---- Supplied entries

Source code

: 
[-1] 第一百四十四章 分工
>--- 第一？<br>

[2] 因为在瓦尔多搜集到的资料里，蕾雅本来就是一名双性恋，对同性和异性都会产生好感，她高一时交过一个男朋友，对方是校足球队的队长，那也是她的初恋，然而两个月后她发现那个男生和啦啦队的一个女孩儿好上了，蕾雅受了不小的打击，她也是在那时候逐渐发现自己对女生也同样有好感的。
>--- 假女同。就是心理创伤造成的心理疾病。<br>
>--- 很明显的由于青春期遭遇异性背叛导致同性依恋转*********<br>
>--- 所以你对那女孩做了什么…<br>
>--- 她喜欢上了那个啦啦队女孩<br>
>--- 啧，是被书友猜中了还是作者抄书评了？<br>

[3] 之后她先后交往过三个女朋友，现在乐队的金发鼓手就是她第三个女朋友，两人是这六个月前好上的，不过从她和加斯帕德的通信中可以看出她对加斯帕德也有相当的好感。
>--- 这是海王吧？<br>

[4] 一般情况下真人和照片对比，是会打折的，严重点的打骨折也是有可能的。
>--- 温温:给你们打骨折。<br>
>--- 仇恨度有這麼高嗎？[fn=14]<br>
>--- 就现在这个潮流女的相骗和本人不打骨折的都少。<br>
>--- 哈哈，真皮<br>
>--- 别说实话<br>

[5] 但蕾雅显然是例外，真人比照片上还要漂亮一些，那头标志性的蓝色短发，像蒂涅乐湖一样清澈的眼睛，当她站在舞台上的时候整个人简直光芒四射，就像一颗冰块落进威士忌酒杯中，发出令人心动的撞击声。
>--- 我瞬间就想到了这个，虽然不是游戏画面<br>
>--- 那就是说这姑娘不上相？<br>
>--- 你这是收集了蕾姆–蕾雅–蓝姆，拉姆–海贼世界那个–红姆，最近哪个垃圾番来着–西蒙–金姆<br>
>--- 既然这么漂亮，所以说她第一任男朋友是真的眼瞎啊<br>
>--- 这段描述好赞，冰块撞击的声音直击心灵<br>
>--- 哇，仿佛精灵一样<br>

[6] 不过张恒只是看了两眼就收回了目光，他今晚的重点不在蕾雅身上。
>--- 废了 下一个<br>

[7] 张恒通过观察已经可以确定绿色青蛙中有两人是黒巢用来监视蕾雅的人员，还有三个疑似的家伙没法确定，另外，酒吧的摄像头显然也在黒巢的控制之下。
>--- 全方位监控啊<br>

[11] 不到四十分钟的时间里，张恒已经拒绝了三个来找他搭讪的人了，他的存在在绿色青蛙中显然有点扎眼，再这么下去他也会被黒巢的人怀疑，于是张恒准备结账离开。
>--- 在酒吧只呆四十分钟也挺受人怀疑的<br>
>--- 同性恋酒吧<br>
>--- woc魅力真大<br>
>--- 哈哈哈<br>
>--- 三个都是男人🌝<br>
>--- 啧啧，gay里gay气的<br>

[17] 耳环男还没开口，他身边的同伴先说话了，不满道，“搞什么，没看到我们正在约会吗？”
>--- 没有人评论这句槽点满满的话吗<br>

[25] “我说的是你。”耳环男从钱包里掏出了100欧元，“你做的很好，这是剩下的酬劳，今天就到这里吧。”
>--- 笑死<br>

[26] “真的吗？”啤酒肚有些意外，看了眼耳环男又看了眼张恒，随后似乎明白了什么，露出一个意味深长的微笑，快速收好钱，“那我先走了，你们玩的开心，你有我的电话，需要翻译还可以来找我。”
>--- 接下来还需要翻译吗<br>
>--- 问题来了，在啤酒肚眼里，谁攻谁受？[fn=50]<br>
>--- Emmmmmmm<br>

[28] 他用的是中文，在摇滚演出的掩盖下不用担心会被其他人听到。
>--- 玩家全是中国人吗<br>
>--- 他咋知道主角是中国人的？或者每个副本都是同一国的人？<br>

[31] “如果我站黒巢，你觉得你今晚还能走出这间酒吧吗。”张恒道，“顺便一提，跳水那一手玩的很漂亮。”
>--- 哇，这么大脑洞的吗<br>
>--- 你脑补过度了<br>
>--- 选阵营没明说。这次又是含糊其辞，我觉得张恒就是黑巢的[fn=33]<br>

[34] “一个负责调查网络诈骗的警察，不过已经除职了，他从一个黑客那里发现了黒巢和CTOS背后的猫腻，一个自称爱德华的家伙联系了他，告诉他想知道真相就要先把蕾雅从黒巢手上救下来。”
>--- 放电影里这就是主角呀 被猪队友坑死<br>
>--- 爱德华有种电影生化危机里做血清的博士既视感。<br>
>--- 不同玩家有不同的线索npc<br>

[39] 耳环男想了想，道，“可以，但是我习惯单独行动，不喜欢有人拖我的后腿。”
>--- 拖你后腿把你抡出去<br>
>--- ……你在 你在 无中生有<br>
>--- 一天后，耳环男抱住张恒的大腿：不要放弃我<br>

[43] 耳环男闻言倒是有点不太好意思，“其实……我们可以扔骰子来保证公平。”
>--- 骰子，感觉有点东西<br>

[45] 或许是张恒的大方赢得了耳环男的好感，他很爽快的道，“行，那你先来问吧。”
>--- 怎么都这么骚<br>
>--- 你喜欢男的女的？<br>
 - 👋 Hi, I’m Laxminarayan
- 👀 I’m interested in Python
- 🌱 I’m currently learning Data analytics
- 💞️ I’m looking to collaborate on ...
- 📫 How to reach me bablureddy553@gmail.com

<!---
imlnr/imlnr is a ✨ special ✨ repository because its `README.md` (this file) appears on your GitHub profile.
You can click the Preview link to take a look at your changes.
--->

--------

About this exercise: Every line in the records above that contains the word "your" is to be copied out.

Response below:
imlnr/imlnr is a ✨ special ✨ repository because its `README.md` (this file) appears on your GitHub profile.
You can click the Preview link to take a look at your changes.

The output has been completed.